Wide-angle fisheye images are common in a variety of places such as traffic intersections, home security cameras, surround action cameras, and increasingly in autonomous vehicles. The images captured by these kinds of cameras have a wide field of view thereby reducing the cost of having to use multiple cameras for surveillance purposes. However, the major challenge in processing these kinds of images is the nonlinearity induced by fish lenses, especially towards the boundaries the distortion increases. This project aims to further carry out existing work done in the field of object detection on fisheye images. In this project, we are using UNET deep learning architecture for vehicle segmentation on unrectified fisheye images. Additionally, we will also check whether the perspective transformation of spherical images will improve the segmentation accuracy or not.
This project aims to further carry existing work done in the field on object detection on fisheye images, here we are comparing the performance of UNET deep learning algorithm on an unrectified fisheye image with the same algorithm applied to fisheye image after perspective transformation.

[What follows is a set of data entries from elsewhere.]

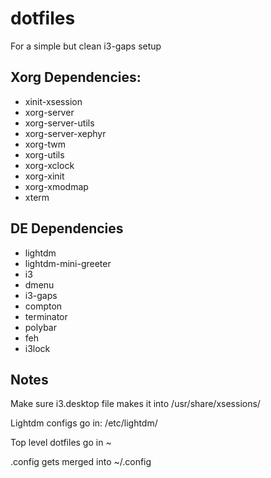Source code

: # dotfiles
For a simple but clean i3-gaps setup

## Xorg Dependencies:
* xinit-xsession
* xorg-server
* xorg-server-utils
* xorg-server-xephyr
* xorg-twm
* xorg-utils
* xorg-xclock
* xorg-xinit
* xorg-xmodmap
* xterm

## DE Dependencies
* lightdm
* lightdm-mini-greeter
* i3
* dmenu
* i3-gaps
* compton
* terminator
* polybar
* feh
* i3lock

## Notes
Make sure i3.desktop file makes it into /usr/share/xsessions/

Lightdm configs go in: /etc/lightdm/

Top level dotfiles go in ~

.config gets merged into ~/.config


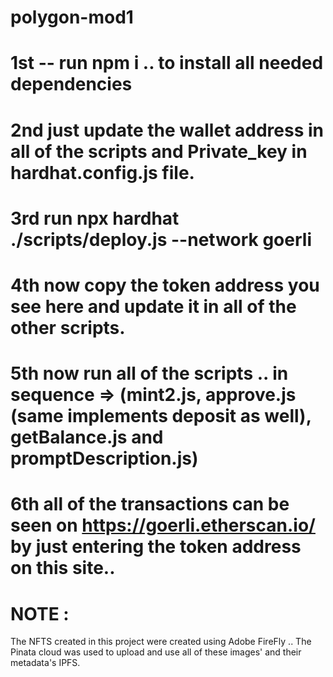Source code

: # polygon-mod1

# 1st -- run npm i .. to install all needed dependencies
# 2nd just update the wallet address in all of the scripts and Private_key in hardhat.config.js file.
# 3rd run npx hardhat ./scripts/deploy.js --network goerli 
# 4th now copy the token address you see here and update it in all of the other scripts. 
# 5th now run all of the scripts .. in sequence => (mint2.js, approve.js (same implements deposit as well), getBalance.js and promptDescription.js)
# 6th all of the transactions can be seen on https://goerli.etherscan.io/ by just entering the token address on this site.. 

# NOTE : 

The NFTS created in this project were created using Adobe FireFly .. 
The Pinata cloud was used to upload and use all of these images' and their metadata's IPFS. 
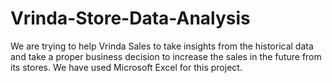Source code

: # Vrinda-Store-Data-Analysis
We are trying to help Vrinda Sales to take insights from the historical data and take a proper business decision to increase the sales in the future from its stores. We have used Microsoft Excel for this project.
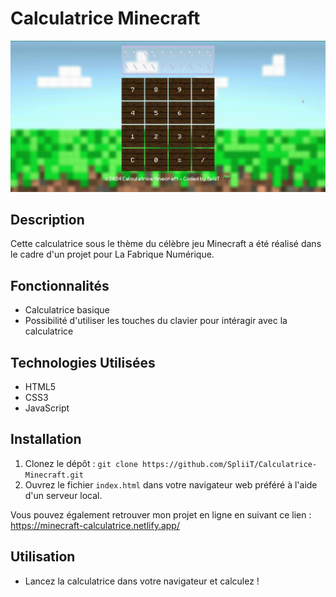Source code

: # Calculatrice Minecraft

![Accueil de Calculatrice Minecraft](gif.gif)

## Description

Cette calculatrice sous le thème du célèbre jeu Minecraft a été réalisé dans le cadre d'un projet pour La Fabrique Numérique.


## Fonctionnalités

- Calculatrice basique
- Possibilité d'utiliser les touches du clavier pour intéragir avec la calculatrice

## Technologies Utilisées

- HTML5
- CSS3
- JavaScript

## Installation

1. Clonez le dépôt : `git clone https://github.com/SpliiT/Calculatrice-Minecraft.git`
2. Ouvrez le fichier `index.html` dans votre navigateur web préféré à l'aide d'un serveur local.

Vous pouvez également retrouver mon projet en ligne en suivant ce lien : 
https://minecraft-calculatrice.netlify.app/


## Utilisation

- Lancez la calculatrice dans votre navigateur et calculez ! 
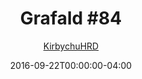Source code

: ---
title: "Grafald #84"
type: "image"
date: 2016-09-22T00:00:00-04:00
draft: false
categories:
- blog
- projects
- grafald
image_path: "../img/2016/84.png"
alt_text: ""
is_subpage: true
author: "[KirbychuHRD](https://cohost.org/KirbychuHRD)"
---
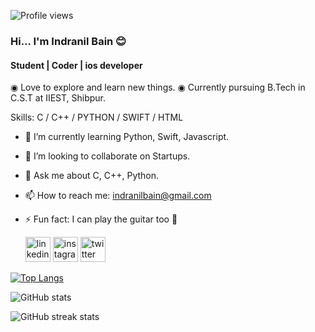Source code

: ![Profile views](https://gpvc.arturio.dev/indranil-bain)  

### Hi... I'm Indranil Bain 😊
#### Student | Coder | ios developer

◉ Love to explore and learn new things.
◉ Currently pursuing B.Tech in C.S.T at IIEST, Shibpur.


Skills: C / C++ / PYTHON / SWIFT / HTML 

- 🌱 I’m currently learning Python, Swift, Javascript. 
- 👯 I’m looking to collaborate on Startups. 
- 💬 Ask me about C, C++, Python. 
- 📫 How to reach me: indranilbain@gmail.com 
- ⚡ Fun fact: I can play the guitar too 🙂 


  [<img src='https://github.com/indranil-bain/indranil-bain/blob/main/Readme%20file/linkedin.svg' alt='linkedin' height='40'>](https://www.linkedin.com/in/indranil-bain-7896a9182/)  [<img src='https://github.com/indranil-bain/indranil-bain/blob/main/Readme%20file/instagram.svg' alt='instagram' height='40'>](https://www.instagram.com/always_in_hangover/)  [<img src='https://github.com/indranil-bain/indranil-bain/blob/main/Readme%20file/twitter.svg' alt='twitter' height='40'>](https://twitter.com/BainIndranil)  


[![Top Langs](https://github-readme-stats.vercel.app/api/top-langs/?username=indranil-bain)](https://github.com/anuraghazra/github-readme-stats)

![GitHub stats](https://github-readme-stats.vercel.app/api?username=indranil-bain&show_icons=true)  

![GitHub streak stats](https://github-readme-streak-stats.herokuapp.com/?user=indranil-bain)  

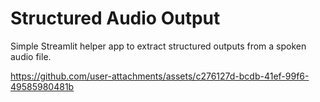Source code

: # Structured Audio Output

Simple Streamlit helper app to extract structured outputs from a spoken audio file. 

https://github.com/user-attachments/assets/c276127d-bcdb-41ef-99f6-49585980481b
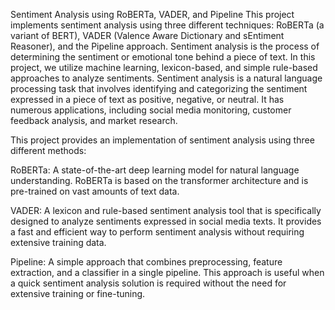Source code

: Sentiment Analysis using RoBERTa, VADER, and Pipeline
This project implements sentiment analysis using three different techniques: RoBERTa (a variant of BERT), VADER (Valence Aware Dictionary and sEntiment Reasoner), and the Pipeline approach. Sentiment analysis is the process of determining the sentiment or emotional tone behind a piece of text. In this project, we utilize machine learning, lexicon-based, and simple rule-based approaches to analyze sentiments.
Sentiment analysis is a natural language processing task that involves identifying and categorizing the sentiment expressed in a piece of text as positive, negative, or neutral. It has numerous applications, including social media monitoring, customer feedback analysis, and market research.

This project provides an implementation of sentiment analysis using three different methods:

RoBERTa: A state-of-the-art deep learning model for natural language understanding. RoBERTa is based on the transformer architecture and is pre-trained on vast amounts of text data.

VADER: A lexicon and rule-based sentiment analysis tool that is specifically designed to analyze sentiments expressed in social media texts. It provides a fast and efficient way to perform sentiment analysis without requiring extensive training data.

Pipeline: A simple approach that combines preprocessing, feature extraction, and a classifier in a single pipeline. This approach is useful when a quick sentiment analysis solution is required without the need for extensive training or fine-tuning.

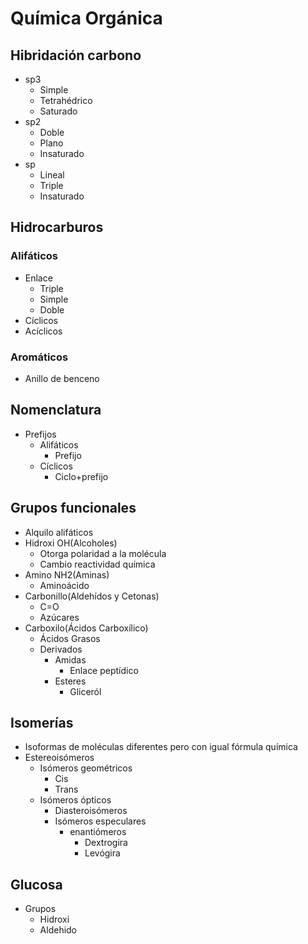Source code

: # Química Orgánica
## Hibridación carbono
- sp3
	- Simple
	- Tetrahédrico
	- Saturado
- sp2
	- Doble
	- Plano
	- Insaturado
- sp
	- Lineal
	- Triple
	- Insaturado
## Hidrocarburos
### Alifáticos
- Enlace
	- Triple
	- Simple
	- Doble
- Cíclicos 
- Acíclicos
### Aromáticos
- Anillo de benceno
## Nomenclatura
- Prefijos
	- Alifáticos
		- Prefijo
	- Cíclicos
		- Ciclo+prefijo 
## Grupos funcionales
- Alquilo alifáticos
- Hidroxi OH(Alcoholes)
	- Otorga polaridad a la molécula
	- Cambio reactividad química
- Amino NH2(Aminas)
	- Aminoácido
- Carbonillo(Aldehídos y Cetonas)
	- C=O
	- Azúcares 
- Carboxilo(Ácidos Carboxílico)
	- Ácidos Grasos
	- Derivados
		- Amidas
			- Enlace peptídico
		- Esteres
			- Gliceról 
## Isomerías
- Isoformas de moléculas diferentes pero con igual fórmula química
- Estereoisómeros
	- Isómeros geométricos
		- Cis
		- Trans
	- Isómeros ópticos
		- Diasteroisómeros
		- Isómeros especulares
			- enantiómeros
				- Dextrogira
				- Levógira
## Glucosa
- Grupos
	- Hidroxi
	- Aldehido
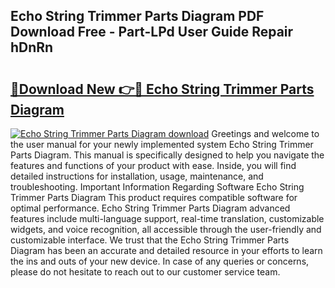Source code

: ## Echo String Trimmer Parts Diagram PDF Download Free - Part-LPd User Guide Repair hDnRn

# <h2><a href="http://dfmd4f.blite.top/?on=Echo+String+Trimmer+Parts+Diagram">🔗Download New 👉🔴 Echo String Trimmer Parts Diagram</a></h2>

[![Echo String Trimmer Parts Diagram download](https://i.imgur.com/lujVjoI.png)](http://dfmd4f.blite.top/?on=Echo+String+Trimmer+Parts+Diagram)
Greetings and welcome to the user manual for your newly implemented system Echo String Trimmer Parts Diagram. This manual is specifically designed to help you navigate the features and functions of your product with ease. Inside, you will find detailed instructions for installation, usage, maintenance, and troubleshooting. Important Information Regarding Software Echo String Trimmer Parts Diagram This product requires compatible software for optimal performance. Echo String Trimmer Parts Diagram advanced features include multi-language support, real-time translation, customizable widgets, and voice recognition, all accessible through the user-friendly and customizable interface. We trust that the Echo String Trimmer Parts Diagram has been an accurate and detailed resource in your efforts to learn the ins and outs of your new device. In case of any queries or concerns, please do not hesitate to reach out to our customer service team.
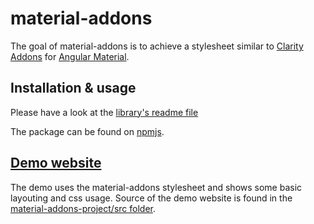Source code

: # material-addons

The goal of material-addons is to achieve a stylesheet similar to [Clarity Addons](https://www.npmjs.com/package/@porscheinformatik/clr-addons) for [Angular Material](https://material.angular.io/).

## Installation & usage

Please have a look at the [library's readme file](https://github.com/porscheinformatik/material-addons/tree/master/material-addons-project) 

The package can be found on [npmjs](https://www.npmjs.com/package/@porscheinformatik/material-addons).

## [Demo website](https://porscheinformatik.github.io/material-addons)
The demo uses the material-addons stylesheet and shows some basic layouting and css usage.
Source of the demo website is found in the [material-addons-project/src folder](https://github.com/porscheinformatik/material-addons/tree/master/material-addons-project/src/).
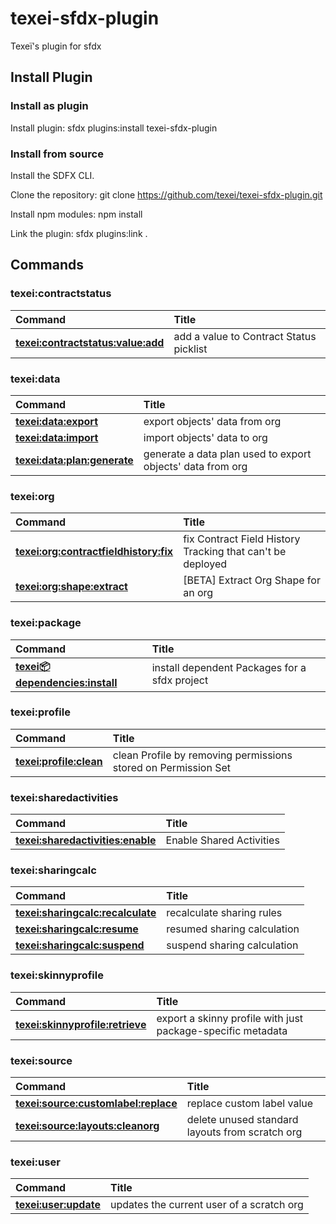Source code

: <!-- This file has been generated with command 'sfdx hardis:doc:plugin:generate'. Please do not update it manually or it may be overwritten -->
texei-sfdx-plugin
=================

Texeï&#39;s plugin for sfdx

## Install Plugin

### Install as plugin

Install plugin: sfdx plugins:install texei-sfdx-plugin

### Install from source

Install the SDFX CLI.

Clone the repository: git clone https://github.com/texei/texei-sfdx-plugin.git

Install npm modules: npm install

Link the plugin: sfdx plugins:link .



## Commands

### texei:contractstatus

|Command|Title|
|:------|:----------|
|[**texei:contractstatus:value:add**](texei/contractstatus/value/add.md)|add a value to Contract Status picklist|

### texei:data

|Command|Title|
|:------|:----------|
|[**texei:data:export**](texei/data/export.md)|export objects' data from org|
|[**texei:data:import**](texei/data/import.md)|import objects' data to org|
|[**texei:data:plan:generate**](texei/data/plan/generate.md)|generate a data plan used to export objects' data from org|

### texei:org

|Command|Title|
|:------|:----------|
|[**texei:org:contractfieldhistory:fix**](texei/org/contractfieldhistory/fix.md)|fix Contract Field History Tracking that can't be deployed|
|[**texei:org:shape:extract**](texei/org/shape/extract.md)|[BETA] Extract Org Shape for an org|

### texei:package

|Command|Title|
|:------|:----------|
|[**texei:package:dependencies:install**](texei/package/dependencies/install.md)|install dependent Packages for a sfdx project|

### texei:profile

|Command|Title|
|:------|:----------|
|[**texei:profile:clean**](texei/profile/clean.md)|clean Profile by removing permissions stored on Permission Set|

### texei:sharedactivities

|Command|Title|
|:------|:----------|
|[**texei:sharedactivities:enable**](texei/sharedactivities/enable.md)|Enable Shared Activities|

### texei:sharingcalc

|Command|Title|
|:------|:----------|
|[**texei:sharingcalc:recalculate**](texei/sharingcalc/recalculate.md)|recalculate sharing rules|
|[**texei:sharingcalc:resume**](texei/sharingcalc/resume.md)|resumed sharing calculation|
|[**texei:sharingcalc:suspend**](texei/sharingcalc/suspend.md)|suspend sharing calculation|

### texei:skinnyprofile

|Command|Title|
|:------|:----------|
|[**texei:skinnyprofile:retrieve**](texei/skinnyprofile/retrieve.md)|export a skinny profile with just package-specific metadata|

### texei:source

|Command|Title|
|:------|:----------|
|[**texei:source:customlabel:replace**](texei/source/customlabel/replace.md)|replace custom label value|
|[**texei:source:layouts:cleanorg**](texei/source/layouts/cleanorg.md)|delete unused standard layouts from scratch org|

### texei:user

|Command|Title|
|:------|:----------|
|[**texei:user:update**](texei/user/update.md)|updates the current user of a scratch org|
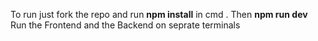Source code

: To run just fork the repo and run **npm install**  in cmd .
Then **npm run dev** 
Run the Frontend and the Backend on seprate terminals 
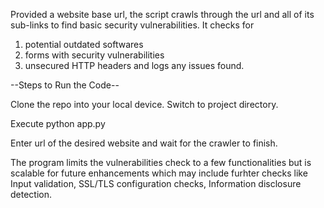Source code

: Provided a website base url, the script crawls through the url and all of its sub-links to find basic security vulnerabilities. 
It checks for 
  1. potential outdated softwares
  2. forms with security vulnerabilities
  3. unsecured HTTP headers and logs any issues found.

--Steps to Run the Code--

Clone the repo into your local device. Switch to project directory.

Execute python app.py

Enter url of the desired website and wait for the crawler to finish.



The program limits the vulnerabilities check to a few functionalities but is scalable for future enhancements which may include furhter checks like Input validation, SSL/TLS configuration checks, Information disclosure detection.



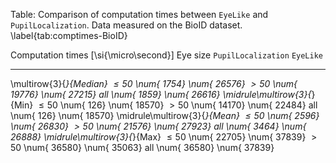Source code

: 
Table: Comparison of computation times between `EyeLike` and
`PupilLocalization`. Data measured on the BioID dataset. \label{tab:comptimes-BioID}

Computation times [\si{\micro\second}] Eye size        `PupilLocalization`        `EyeLike`
-------------------------------------- -------- -------------------------- ----------------
\multirow{3}{*}{Median}                $\le 50$   \num{    1754}            \num{   26576}
                                       $> 50$     \num{   19776}            \num{   27215}
                                       all        \num{    1859}            \num{   26616}
\midrule\multirow{3}{*}{Min}           $\le 50$   \num{     126}            \num{   18570}
                                       $> 50$     \num{   14170}            \num{   22484}
                                       all        \num{     126}            \num{   18570}
\midrule\multirow{3}{*}{Mean}          $\le 50$   \num{    2596}            \num{   26830}
                                       $> 50$     \num{   21576}            \num{   27923}
                                       all        \num{    3464}            \num{   26888}
\midrule\multirow{3}{*}{Max}           $\le 50$   \num{   22705}            \num{   37839}
                                       $> 50$     \num{   36580}            \num{   35063}
                                       all        \num{   36580}            \num{   37839}

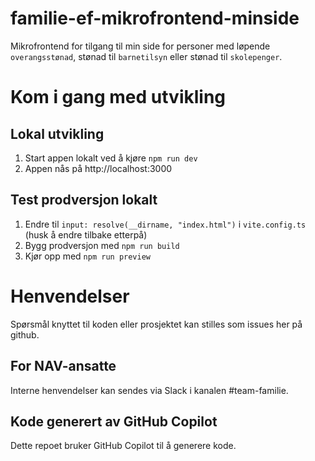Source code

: # familie-ef-mikrofrontend-minside

Mikrofrontend for tilgang til min side for personer med løpende `overangsstønad`, stønad til `barnetilsyn` eller stønad til `skolepenger`.

# Kom i gang med utvikling

## Lokal utvikling

1. Start appen lokalt ved å kjøre `npm run dev`
2. Appen nås på http://localhost:3000

## Test prodversjon lokalt

1. Endre til `input: resolve(__dirname, "index.html")` i `vite.config.ts` (husk å endre tilbake etterpå)
2. Bygg prodversjon med `npm run build`
3. Kjør opp med `npm run preview`

# Henvendelser

Spørsmål knyttet til koden eller prosjektet kan stilles som issues her på github.

## For NAV-ansatte

Interne henvendelser kan sendes via Slack i kanalen #team-familie.

## Kode generert av GitHub Copilot

Dette repoet bruker GitHub Copilot til å generere kode.
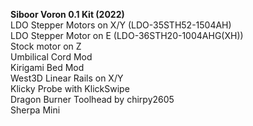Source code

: **Siboor Voron 0.1 Kit (2022)**  
LDO Stepper Motors on X/Y (LDO-35STH52-1504AH)  
LDO Stepper Motor on E (LDO-36STH20-1004AHG(XH))  
Stock motor on Z  
Umbilical Cord Mod  
Kirigami Bed Mod  
West3D Linear Rails on X/Y  
Klicky Probe with KlickSwipe  
Dragon Burner Toolhead by chirpy2605  
Sherpa Mini  
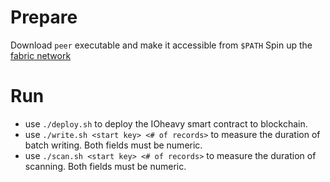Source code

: # Prepare
Download `peer` executable and make it accessible from `$PATH`
Spin up the [fabric network](../../../../benchmark/fabric-v1.4/four-nodes-docker/)

# Run
* use `./deploy.sh` to deploy the IOheavy smart contract to blockchain.
* use `./write.sh <start key> <# of records>` to measure the duration of batch writing. Both fields must be numeric. 
* use `./scan.sh <start key> <# of records>` to measure the duration of scanning. Both fields must be numeric. 
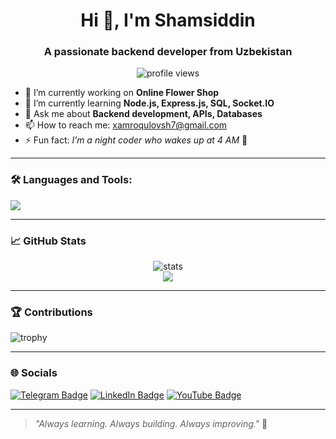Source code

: <h1 align="center">Hi 👋, I'm Shamsiddin</h1>
<h3 align="center">A passionate backend developer from Uzbekistan</h3>

<p align="center">
  <img src="https://komarev.com/ghpvc/?username=shamsiddinxamrokulov&label=Profile%20views&color=0e75b6&style=flat" alt="profile views" />
</p>

- 🔭 I’m currently working on **Online Flower Shop**  
- 🌱 I’m currently learning **Node.js, Express.js, SQL, Socket.IO**  
- 💬 Ask me about **Backend development, APIs, Databases**  
- 📫 How to reach me: [xamroqulovsh7@gmail.com](mailto:xamroqulovsh7@gmail.com)  
- ⚡ Fun fact: *I’m a night coder who wakes up at 4 AM* 🚀  

---

### 🛠️ Languages and Tools:
<p align="left">
  <img src="https://skillicons.dev/icons?i=js,nodejs,express,mysql,html,css,git,linux" />
</p>

---

### 📈 GitHub Stats
<p align="center">
  <img src="https://github-readme-stats.vercel.app/api?username=shamsiddinxamrokulov&show_icons=true&theme=radical" alt="stats" />
  <br>
  <img src="https://github-readme-streak-stats.herokuapp.com/?user=shamsiddinxamrokulov&theme=radical" />
</p>

---

### 🏆 Contributions
![trophy](https://github-profile-trophy.vercel.app/?username=shamsiddinxamrokulov&theme=darkhub&no-frame=true)

---

### 🌐 Socials
[![Telegram Badge](https://img.shields.io/badge/-Telegram-2CA5E0?style=for-the-badge&logo=telegram&logoColor=white)](https://t.me/username)
[![LinkedIn Badge](https://img.shields.io/badge/-LinkedIn-blue?style=for-the-badge&logo=Linkedin&logoColor=white)](https://linkedin.com/in/yourname)
[![YouTube Badge](https://img.shields.io/badge/-YouTube-red?style=for-the-badge&logo=YouTube&logoColor=white)](https://youtube.com/yourchannel)

---

> *"Always learning. Always building. Always improving."* 🚀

Fig.1 - Fisheye cames on vehicle in parking lot
Fig.2 - Fisheye cames on a tranffic intersection
Fig.3 - (Desired outcome) - object detection on fisheye images
Fig.4 - Perspective Transformation from spherical to rectangular [5]
Fig.5 - UNet Architecture
Fish lenses are used to capture very wide-angle images or 360° images. These kinds of image-capturing devices find application in a variety of places such as traffic intersections, home security cameras, surround action cameras, and increasingly in autonomous vehicles. The images captured by these kinds of cameras have a wide field of view over which semantic segmentation, object detection, and classification techniques can be applied. However, the major challenge in processing these kinds of images is the non-linearity induced by fish lenses, especially towards the boundaries the distortion increases.
Successful implementation of object detection algorithms on this kind of image will facilitate in variety of applications by augmentation or improvement, to name a few:
Objective detection in 3D stitched images for efficient or autonomous parking
Wide field object detection at traffic signals
Augmentation for LiDAR in autonomous vehicles
Surveying using Drone cameras
We found a few notable approaches applied to this problem.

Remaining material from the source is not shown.